Allison's family lives in Fairfax Station and Allison's mother Pamela Enjetti is an anesthesiologist at Potomac Hospital in Woodbridge. She went to school in India where a woman's field of choice when it cam to education was limited.

"I crossed frontiers on my own, I took it on as a personal challenge," Pamela Enjetti said.

At home, it's the type of life she wants for Allison.

"We've created an environment of taking on challenges," Pamela Enjetti said.

Allison has seen her mother take on challenges and leadership roles. This has served as inspiration.

"They [parents] definitely gave me opportunities where I can pursue medicine," Allison said.

AT UMD, Allison was housed in a dorm room with three other students and enjoyed the contact with fellow students the best. On the first day of the conference, they did team building exercises with a rope ladder and log stumps.

"We had to all hold onto each other, hold hands. To help each other, we had to help ourselves," she said.

Allison compared the experience to a reality television show without the staged arguments. The only difference was that the students got along, unlike their television counterparts.

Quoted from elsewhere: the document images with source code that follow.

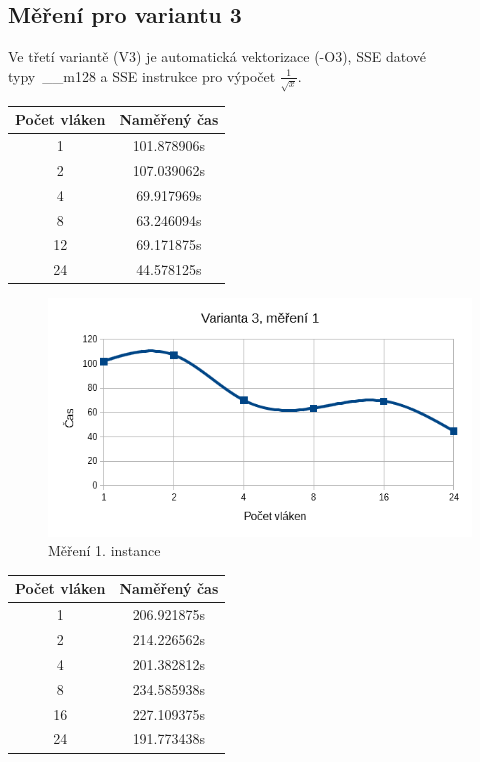 \documentclass[12pt]{article}
\begin{document}
\subsection{Měření pro variantu 3}
Ve třetí variantě (V3) je automatická vektorizace (-O3), SSE datové typy~\_\_m128 a SSE in\-struk\-ce pro výpočet ${\frac{1}{\sqrt{x}}}$.

\begin{center}
\begin{tabular}{ c | c }
\textbf{Počet vláken} & \textbf{Naměřený čas} \\ \hline \hline 
1 & 101.878906s \\ \hline
2 & 107.039062s \\ \hline
4 & 69.917969s \\ \hline
8 & 63.246094s \\ \hline
12 & 69.171875s \\ \hline
24 & 44.578125s \\ \hline
\end{tabular}
\end{center}

\begin{figure}[h]
  \begin{center}
     \includegraphics[width=12cm]{images/ssef1.png}
    \caption{Měření 1. instance} 
  \end{center}
\end{figure}

\begin{center}
\begin{tabular}{ c | c }
\textbf{Počet vláken} & \textbf{Naměřený čas} \\ \hline \hline 
1 & 206.921875s \\ \hline
2 & 214.226562s \\ \hline
4 & 201.382812s \\ \hline
8 & 234.585938s \\ \hline
16 & 227.109375s \\ \hline
24 & 191.773438s \\ \hline
\end{tabular}
\end{center}
\end{document}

"We were all stuck together," she said.

As Allison begins her senior year at Hayfield, she faces full schedule. She's enrolled in anatomy, physiology, advanced placement biology and a leadership class.

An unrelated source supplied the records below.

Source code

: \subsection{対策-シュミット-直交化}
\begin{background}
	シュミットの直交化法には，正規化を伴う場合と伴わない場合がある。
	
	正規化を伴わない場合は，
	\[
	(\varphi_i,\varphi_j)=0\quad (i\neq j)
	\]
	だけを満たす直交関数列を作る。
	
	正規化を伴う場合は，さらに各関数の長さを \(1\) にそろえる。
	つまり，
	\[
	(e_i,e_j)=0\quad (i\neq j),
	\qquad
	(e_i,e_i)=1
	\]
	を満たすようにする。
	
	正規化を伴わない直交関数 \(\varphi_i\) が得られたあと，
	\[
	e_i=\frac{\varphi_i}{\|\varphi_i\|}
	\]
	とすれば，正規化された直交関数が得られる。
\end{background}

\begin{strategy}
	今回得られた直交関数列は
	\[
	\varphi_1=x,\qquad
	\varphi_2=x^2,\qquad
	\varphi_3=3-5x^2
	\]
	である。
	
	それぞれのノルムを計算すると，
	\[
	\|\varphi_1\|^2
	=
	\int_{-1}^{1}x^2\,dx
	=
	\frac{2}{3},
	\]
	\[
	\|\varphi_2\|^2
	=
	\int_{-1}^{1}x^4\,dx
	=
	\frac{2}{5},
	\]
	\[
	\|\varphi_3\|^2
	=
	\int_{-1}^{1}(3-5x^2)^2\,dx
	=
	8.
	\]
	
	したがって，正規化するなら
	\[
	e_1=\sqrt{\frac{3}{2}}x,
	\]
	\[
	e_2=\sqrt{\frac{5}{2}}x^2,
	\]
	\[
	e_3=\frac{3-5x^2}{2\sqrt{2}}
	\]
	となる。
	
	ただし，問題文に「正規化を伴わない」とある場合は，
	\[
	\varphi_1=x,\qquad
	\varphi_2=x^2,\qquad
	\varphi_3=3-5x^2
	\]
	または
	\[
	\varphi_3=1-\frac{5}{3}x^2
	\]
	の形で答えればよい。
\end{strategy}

Fairfax County Public School spokesperson Mary Shaw indicated the variety of medical education offered in the public schools. Although Hayfield is one of the Fairfax County schools that's not considered an "academy," some of the advanced classes are still offered. At the Chantilly Academy, for instance, classes are offered in medical health technology, dental careers, and health care in the community.

According to its Web site, the NSLC has been in existence since 1989. High school students from across the United States and more than 45 countries have come to the NSLC.

Students have had the opportunity to work with and learn from many prominent national and world leaders such as secretary of education Rod Paige, supreme court justices Anthony Kennedy, David Souter and Sandra Day O’Connor, attorney general Janet Reno, secretary of state Madeline Albright, renowned surgeons and medical researchers, ambassadors, and Pentagon and White House officials. Courses offered at the conference included "Mastering Leadership," "Law & Advocacy," "Medicine and Healthcare," "International Diplomacy," "Business and Commerce," and the "Congressional Process."